The Institute of Environmental Science and Technology at the Universitat Autònoma de Barcelona (ICTA-UAB) will host the first Training School on Mobilising data for energy poverty research and action, from 3rd to 7th of June. 

ICTA-UAB researcher Sergio Tirado is the lead coordinator of the training school, which is organized by ENGAGER (European Energy Poverty: Agenda Co-Creation and Knowledge Innovation). ENGAGER is a research network funded via the European Co-operation in Science and Technology (COST) scheme. It is aimed at developing and strengthening an international community of researchers and practitioners focused on combating energy poverty – a condition typically manifested by the inability to secure adequate levels of domestic energy services (such as heating, lighting, cooling, appliances).

For a long time, energy poverty research has revolved around quantification methodologies and indicators. Metrics have been and still are instrumental for the societal and institutional recognition of energy poverty. They bring issues of domestic energy deprivation to the fore and, as evidenced by the history of official fuel poverty indicators in the UK, shape public debates and policy action. In the EU, the European Energy Poverty Observatory (EPOV) is laying the groundwork for common measurement frameworks in response to EU legislation that will soon introduce an obligation for Member States to report periodically on national energy poverty rates. The institutionalisation of selected indicators has occurred in parallel to the multiplication of alternative measuring approaches, often critical of and conflicting with each other. All these efforts have mostly relied on national statistical data sources such as the Household Budget Survey or the Income and Living Conditions Survey that offer solidly built samples of representative data at the EU, national and sub-national scales.

Indicators have fuelled collective action around issues of affordable energy, energy injustice, right to energy and other sources of grievances and discontent related to inadequate access to domestic energy services. Activists and civil society organisations often rely on available energy poverty metrics to support their claims and demands. 

But they also engage in the collection of own data to fill the gaps in available statistics, better understand local realities or shed light on matters that have not been identified as relevant by researchers and statistical offices. The result is a myriad of unconventional data sources, much of which still lies scattered and unrecognised. 

Often compiled through purposive sampling strategies, these datasets do not always comply with random sampling and statistical representativeness criteria.

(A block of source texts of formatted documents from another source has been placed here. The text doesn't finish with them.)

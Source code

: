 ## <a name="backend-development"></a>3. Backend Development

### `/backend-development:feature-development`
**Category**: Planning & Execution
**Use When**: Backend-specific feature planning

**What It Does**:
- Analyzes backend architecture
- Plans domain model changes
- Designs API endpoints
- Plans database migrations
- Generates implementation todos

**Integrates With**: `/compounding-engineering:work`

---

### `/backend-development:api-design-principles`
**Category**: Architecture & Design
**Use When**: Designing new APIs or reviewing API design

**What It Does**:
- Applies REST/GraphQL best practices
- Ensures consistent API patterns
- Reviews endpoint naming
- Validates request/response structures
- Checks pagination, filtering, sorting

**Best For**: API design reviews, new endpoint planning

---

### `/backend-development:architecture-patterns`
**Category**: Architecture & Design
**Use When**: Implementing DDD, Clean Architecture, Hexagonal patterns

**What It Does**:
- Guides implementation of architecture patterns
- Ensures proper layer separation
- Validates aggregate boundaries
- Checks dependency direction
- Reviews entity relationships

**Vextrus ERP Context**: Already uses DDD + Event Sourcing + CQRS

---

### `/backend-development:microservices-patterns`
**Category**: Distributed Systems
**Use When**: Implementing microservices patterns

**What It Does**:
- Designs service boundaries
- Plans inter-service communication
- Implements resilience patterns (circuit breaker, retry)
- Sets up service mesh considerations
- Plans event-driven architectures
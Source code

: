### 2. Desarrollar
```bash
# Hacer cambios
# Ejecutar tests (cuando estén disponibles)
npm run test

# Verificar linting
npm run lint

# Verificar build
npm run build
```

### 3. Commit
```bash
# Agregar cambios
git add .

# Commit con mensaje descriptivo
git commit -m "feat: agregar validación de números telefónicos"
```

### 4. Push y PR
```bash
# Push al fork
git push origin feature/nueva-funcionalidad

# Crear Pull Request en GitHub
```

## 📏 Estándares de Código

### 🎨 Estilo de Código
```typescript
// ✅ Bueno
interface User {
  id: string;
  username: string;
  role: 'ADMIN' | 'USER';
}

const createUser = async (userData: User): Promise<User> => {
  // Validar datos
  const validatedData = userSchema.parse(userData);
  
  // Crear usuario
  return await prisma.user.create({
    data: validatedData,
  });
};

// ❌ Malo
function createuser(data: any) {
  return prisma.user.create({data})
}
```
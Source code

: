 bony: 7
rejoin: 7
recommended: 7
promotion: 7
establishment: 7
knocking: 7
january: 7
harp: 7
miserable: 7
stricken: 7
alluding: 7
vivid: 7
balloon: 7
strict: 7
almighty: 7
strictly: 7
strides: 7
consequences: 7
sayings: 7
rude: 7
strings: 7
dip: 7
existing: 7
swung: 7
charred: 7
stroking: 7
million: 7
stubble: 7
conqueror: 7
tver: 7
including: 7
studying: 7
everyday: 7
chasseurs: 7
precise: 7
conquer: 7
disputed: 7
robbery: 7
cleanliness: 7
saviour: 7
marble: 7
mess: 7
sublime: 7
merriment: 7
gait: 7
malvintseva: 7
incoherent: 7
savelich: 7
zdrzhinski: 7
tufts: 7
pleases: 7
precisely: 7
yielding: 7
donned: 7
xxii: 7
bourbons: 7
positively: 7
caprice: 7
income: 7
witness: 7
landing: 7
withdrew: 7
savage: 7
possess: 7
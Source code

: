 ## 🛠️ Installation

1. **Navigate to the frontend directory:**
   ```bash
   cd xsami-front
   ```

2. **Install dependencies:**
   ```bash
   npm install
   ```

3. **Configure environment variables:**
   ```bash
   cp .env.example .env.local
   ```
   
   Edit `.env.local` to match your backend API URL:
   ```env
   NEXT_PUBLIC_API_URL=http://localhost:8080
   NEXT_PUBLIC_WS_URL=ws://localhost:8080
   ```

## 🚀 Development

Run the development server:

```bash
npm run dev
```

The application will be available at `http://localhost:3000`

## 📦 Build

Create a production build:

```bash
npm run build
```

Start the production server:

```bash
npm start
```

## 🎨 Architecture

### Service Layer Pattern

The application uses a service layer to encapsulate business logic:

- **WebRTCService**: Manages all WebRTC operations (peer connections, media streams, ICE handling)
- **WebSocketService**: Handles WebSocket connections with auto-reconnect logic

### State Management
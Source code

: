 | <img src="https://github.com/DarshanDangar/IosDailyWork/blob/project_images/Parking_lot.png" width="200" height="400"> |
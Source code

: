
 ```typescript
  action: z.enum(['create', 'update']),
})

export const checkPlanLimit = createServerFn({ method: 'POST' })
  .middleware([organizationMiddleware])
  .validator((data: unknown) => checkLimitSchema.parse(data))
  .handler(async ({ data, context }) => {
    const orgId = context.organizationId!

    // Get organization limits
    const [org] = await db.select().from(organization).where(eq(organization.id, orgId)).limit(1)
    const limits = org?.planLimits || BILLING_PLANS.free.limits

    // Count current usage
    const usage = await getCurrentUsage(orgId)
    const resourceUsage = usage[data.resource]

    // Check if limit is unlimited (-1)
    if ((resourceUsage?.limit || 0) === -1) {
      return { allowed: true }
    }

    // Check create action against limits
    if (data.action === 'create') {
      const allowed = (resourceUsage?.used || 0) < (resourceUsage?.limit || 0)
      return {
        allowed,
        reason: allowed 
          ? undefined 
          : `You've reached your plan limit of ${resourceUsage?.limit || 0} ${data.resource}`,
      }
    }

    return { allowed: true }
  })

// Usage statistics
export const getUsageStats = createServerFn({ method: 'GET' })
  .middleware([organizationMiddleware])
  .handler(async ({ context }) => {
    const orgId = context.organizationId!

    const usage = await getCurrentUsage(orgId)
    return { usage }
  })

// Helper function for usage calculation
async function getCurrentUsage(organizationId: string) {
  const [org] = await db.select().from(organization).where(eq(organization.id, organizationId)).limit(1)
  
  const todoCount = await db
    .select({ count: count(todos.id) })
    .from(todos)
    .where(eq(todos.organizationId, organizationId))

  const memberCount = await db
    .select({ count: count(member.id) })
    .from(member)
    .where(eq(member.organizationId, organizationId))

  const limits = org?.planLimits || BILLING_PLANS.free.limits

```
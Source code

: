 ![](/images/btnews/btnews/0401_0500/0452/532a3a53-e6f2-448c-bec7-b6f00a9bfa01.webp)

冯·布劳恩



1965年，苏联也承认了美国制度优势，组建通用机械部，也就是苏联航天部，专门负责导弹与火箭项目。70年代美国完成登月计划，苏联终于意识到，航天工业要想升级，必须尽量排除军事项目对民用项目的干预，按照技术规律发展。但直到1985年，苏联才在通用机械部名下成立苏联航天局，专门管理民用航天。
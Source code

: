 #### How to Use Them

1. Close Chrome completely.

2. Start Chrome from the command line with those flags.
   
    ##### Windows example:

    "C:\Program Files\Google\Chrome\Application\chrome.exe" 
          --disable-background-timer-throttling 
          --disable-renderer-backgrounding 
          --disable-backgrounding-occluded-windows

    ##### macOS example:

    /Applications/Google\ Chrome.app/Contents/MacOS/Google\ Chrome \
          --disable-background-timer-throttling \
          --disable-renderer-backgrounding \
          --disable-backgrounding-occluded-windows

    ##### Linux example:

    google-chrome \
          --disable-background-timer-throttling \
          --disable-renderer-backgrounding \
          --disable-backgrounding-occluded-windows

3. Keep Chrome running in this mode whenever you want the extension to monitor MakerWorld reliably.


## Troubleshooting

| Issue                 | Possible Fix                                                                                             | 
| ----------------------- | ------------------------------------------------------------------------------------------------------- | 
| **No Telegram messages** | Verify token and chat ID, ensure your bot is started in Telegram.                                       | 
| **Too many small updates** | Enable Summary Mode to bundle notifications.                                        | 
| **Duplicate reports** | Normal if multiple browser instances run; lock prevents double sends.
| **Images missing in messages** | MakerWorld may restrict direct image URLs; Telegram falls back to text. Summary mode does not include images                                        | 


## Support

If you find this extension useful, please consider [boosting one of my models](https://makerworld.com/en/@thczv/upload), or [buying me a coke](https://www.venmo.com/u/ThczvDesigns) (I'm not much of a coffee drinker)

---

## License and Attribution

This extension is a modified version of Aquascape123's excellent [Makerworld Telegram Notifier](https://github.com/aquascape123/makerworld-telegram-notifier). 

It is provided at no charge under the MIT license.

Yet in absence of other sources they are the only available way to inform about unrecognised issues that they illustrate with an unparalleled level of actuality and realism. All these often unmapped and untapped sources of information have a considerable potential for communication purposes, for sparking public dialogue and for leveraging renovated public energy poverty action. They connect with new research approaches such as scientific crowdsourcing and citizen science aimed at more participatory, democratic forms of knowledge co-production.

The Barcelona ENGAGER training school aims to develop skills for mapping, evaluating and making use of unconventional, unstructured data sources; and to provide tools for realising the potential of untapped data for enhanced energy poverty research, communication and action.